Professor Emeritus Profile: John D. "Jack" Ayer
Being a good lawyer requires much more than a mastery of the technical details of the law, Professor Emeritus John D. "Jack" Ayer explains. It takes foresight, stability, prudence, and practical wisdom-qualities that usually are learned only through life experience.
"The goal of law school is to try to compress that experience, under the guidance of good mentors, into three intense, inimitable years so you have the rest of your life to put those good insights to work," said Ayer.
As one of King Hall's most distinguished faculty members through more than three decades of teaching bankruptcy and commercial law, Ayer has served as a mentor to generations of students, many of whom are now national leaders in their fields. It's an outcome Ayer probably couldn't have anticipated when he began his professional life working as a reporter for the Louisville Times in Kentucky.
"As a reporter, I started meeting lawyers who were no smarter than I was but who were making 12 times more money," Ayer recalled. "So I decided I ought to try to do something with my life, and I enrolled in law school."
Ayer earned his J.D. at his undergraduate alma mater, the University of Louisville, and went on to get an LL.M. from Yale University School of Law. There he was recruited by Edward L. Barrett, founding dean of UC Davis School of Law, joining the faculty in the fall of 1969. Academia was a good fit for Ayer, who claims to suffer from "attention surplus disorder" and so enjoys being a student that he pursued a career that never required him to "get out of school."

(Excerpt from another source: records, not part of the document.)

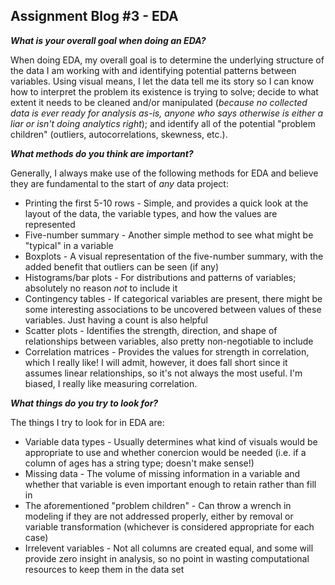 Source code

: ## Assignment Blog #3 - EDA

**_What is your overall goal when doing an EDA?_**

When doing EDA, my overall goal is to determine the underlying structure of the data I am working with and identifying potential patterns between variables. Using visual means, I let the data tell me its story so I can know how to interpret the problem its existence is trying to solve; decide to what extent it needs to be cleaned and/or manipulated (_because no collected data is ever ready for analysis as-is, anyone who says otherwise is either a liar or isn't doing analytics right_); and identify all of the potential "problem children" (outliers, autocorrelations, skewness, etc.).

**_What methods do you think are important?_**

Generally, I always make use of the following methods for EDA and believe they are fundamental to the start of _any_ data project:
- Printing the first 5-10 rows - Simple, and provides a quick look at the layout of the data, the variable types, and how the values are represented
- Five-number summary - Another simple method to see what might be "typical" in a variable
- Boxplots - A visual representation of the five-number summary, with the added benefit that outliers can be seen (if any)
- Histograms/bar plots - For distributions and patterns of variables; absolutely no reason _not_ to include it
- Contingency tables - If categorical variables are present, there might be some interesting associations to be uncovered between values of these variables. Just having a count is also helpful
- Scatter plots - Identifies the strength, direction, and shape of relationships between variables, also pretty non-negotiable to include
- Correlation matrices - Provides the values for strength in correlation, which I really like! I will admit, however, it does fall short since it assumes linear relationships, so it's not always the most useful. I'm biased, I really like measuring correlation.

**_What things do you try to look for?_**

The things I try to look for in EDA are:
- Variable data types - Usually determines what kind of visuals would be appropriate to use and whether conercion would be needed (i.e. if a column of ages has a string type; doesn't make sense!)
- Missing data - The volume of missing information in a variable and whether that variable is even important enough to retain rather than fill in
- The aforementioned "problem children" - Can throw a wrench in modeling if they are not addressed properly, either by removal or variable transformation (whichever is considered appropriate for each case)
- Irrelevent variables - Not all columns are created equal, and some will provide zero insight in analysis, so no point in wasting computational resources to keep them in the data set

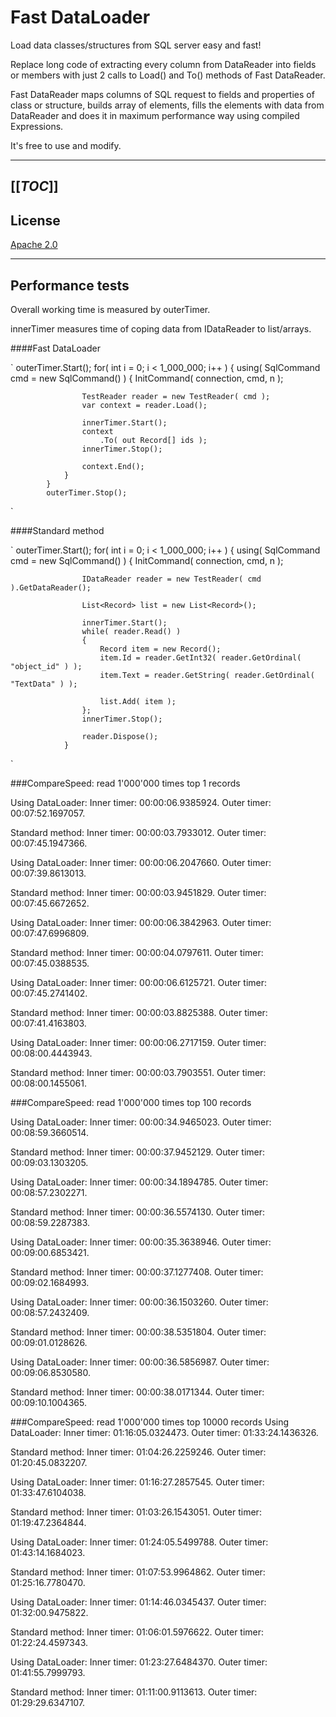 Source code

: # Fast DataLoader

Load data classes/structures from SQL server easy and fast!

Replace long code of extracting every column from DataReader into fields or members
with just 2 calls to Load() and To() methods of Fast DataReader.

Fast DataReader maps columns of SQL request to fields and properties of class or structure,
builds array of elements, fills the elements with data from DataReader
and does it in maximum performance way using compiled Expressions.


It's free to use and modify.


---
[[_TOC_]]
---

## License
[Apache 2.0](LICENSE)

----

## Performance tests

Overall working time is measured by outerTimer.

innerTimer measures time of coping data from IDataReader to list/arrays.


####Fast DataLoader


`
			outerTimer.Start();
			for( int i = 0; i < 1_000_000; i++ )
			{
				using( SqlCommand cmd = new SqlCommand() )
				{
					InitCommand( connection, cmd, n );

					TestReader reader = new TestReader( cmd );
					var context = reader.Load();

					innerTimer.Start();
					context
						.To( out Record[] ids );
					innerTimer.Stop();

					context.End();
				}
			}
			outerTimer.Stop();
`

####Standard method

`
			outerTimer.Start();
			for( int i = 0; i < 1_000_000; i++ )
			{
				using( SqlCommand cmd = new SqlCommand() )
				{
					InitCommand( connection, cmd, n );

					IDataReader reader = new TestReader( cmd ).GetDataReader();

					List<Record> list = new List<Record>();

					innerTimer.Start();
					while( reader.Read() )
					{
						Record item = new Record();
						item.Id = reader.GetInt32( reader.GetOrdinal( "object_id" ) );
						item.Text = reader.GetString( reader.GetOrdinal( "TextData" ) );

						list.Add( item );
					};
					innerTimer.Stop();

					reader.Dispose();
				}
`

###CompareSpeed: read 1'000'000 times top 1 records

Using DataLoader: Inner timer: 00:00:06.9385924. Outer timer: 00:07:52.1697057.

Standard  method: Inner timer: 00:00:03.7933012. Outer timer: 00:07:45.1947366.

Using DataLoader: Inner timer: 00:00:06.2047660. Outer timer: 00:07:39.8613013.

Standard  method: Inner timer: 00:00:03.9451829. Outer timer: 00:07:45.6672652.

Using DataLoader: Inner timer: 00:00:06.3842963. Outer timer: 00:07:47.6996809.

Standard  method: Inner timer: 00:00:04.0797611. Outer timer: 00:07:45.0388535.

Using DataLoader: Inner timer: 00:00:06.6125721. Outer timer: 00:07:45.2741402.

Standard  method: Inner timer: 00:00:03.8825388. Outer timer: 00:07:41.4163803.

Using DataLoader: Inner timer: 00:00:06.2717159. Outer timer: 00:08:00.4443943.

Standard  method: Inner timer: 00:00:03.7903551. Outer timer: 00:08:00.1455061.



###CompareSpeed: read 1'000'000 times top 100 records

Using DataLoader: Inner timer: 00:00:34.9465023. Outer timer: 00:08:59.3660514.

Standard  method: Inner timer: 00:00:37.9452129. Outer timer: 00:09:03.1303205.

Using DataLoader: Inner timer: 00:00:34.1894785. Outer timer: 00:08:57.2302271.

Standard  method: Inner timer: 00:00:36.5574130. Outer timer: 00:08:59.2287383.

Using DataLoader: Inner timer: 00:00:35.3638946. Outer timer: 00:09:00.6853421.

Standard  method: Inner timer: 00:00:37.1277408. Outer timer: 00:09:02.1684993.

Using DataLoader: Inner timer: 00:00:36.1503260. Outer timer: 00:08:57.2432409.

Standard  method: Inner timer: 00:00:38.5351804. Outer timer: 00:09:01.0128626.

Using DataLoader: Inner timer: 00:00:36.5856987. Outer timer: 00:09:06.8530580.

Standard  method: Inner timer: 00:00:38.0171344. Outer timer: 00:09:10.1004365.


###CompareSpeed: read 1'000'000 times top 10000 records
Using DataLoader: Inner timer: 01:16:05.0324473. Outer timer: 01:33:24.1436326.

Standard  method: Inner timer: 01:04:26.2259246. Outer timer: 01:20:45.0832207.

Using DataLoader: Inner timer: 01:16:27.2857545. Outer timer: 01:33:47.6104038.

Standard  method: Inner timer: 01:03:26.1543051. Outer timer: 01:19:47.2364844.

Using DataLoader: Inner timer: 01:24:05.5499788. Outer timer: 01:43:14.1684023.

Standard  method: Inner timer: 01:07:53.9964862. Outer timer: 01:25:16.7780470.

Using DataLoader: Inner timer: 01:14:46.0345437. Outer timer: 01:32:00.9475822.

Standard  method: Inner timer: 01:06:01.5976622. Outer timer: 01:22:24.4597343.

Using DataLoader: Inner timer: 01:23:27.6484370. Outer timer: 01:41:55.7999793.

Standard  method: Inner timer: 01:11:00.9113613. Outer timer: 01:29:29.6347107.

Besides, he made more money teaching law than as a reporter. "I'm the only person I know who went into teaching for the money," he said.
After teaching for five years, he went to work for a boutique firm in Los Angeles, hoping to gain a better sense of the day-to-day practice of bankruptcy law. He returned to King Hall, then soon found himself recruited to return to Los Angeles as a U.S. bankruptcy judge, and took a leave of absence to serve in that position from 1983-84.
As a judge and as a member of the King Hall faculty (as well as a visiting professor at law schools including Stanford, Pennsylvania, Texas, NYU, and others) Ayer served as a mentor to many leading bankruptcy lawyers and judges. One former clerk and student, Scott McNutt '82, founder and principal of McNutt Law Group in San Francisco, organized the effort to honor Ayer's legacy with the establishment of the John D. Ayer Bankruptcy Chair.
Today, Ayer lives in Chico with his wife Maryanne J. Bertram, pursuing "a pretty conventional retiree agenda of reading and travel," he said. "Indeed perhaps the nicest thing about the freedom from the demands of living is that I can read any damn thing I want."
He also writes an acclaimed blog, Underbelly-buce.blogspot.com, as a kind of "Zen exercise" to keep his mind fresh and focused. ("I would be a happier, wiser, and better-read man if I spent more time reading and following links from Underbelly," UC Berkeley Economist Brad DeLong has written.)
"In some sense, I'm doing what I've always done," Ayer said. "I'm scheduled to teach the Bankruptcy course next spring for what will be about the thirtieth time. This enthusiasm bewilders some people, but not other bankruptcy lawyers. They know that if you want to understand how a society works, you can learn by studying how it acts when things go wrong. And that teaches you what is needful for things to go right."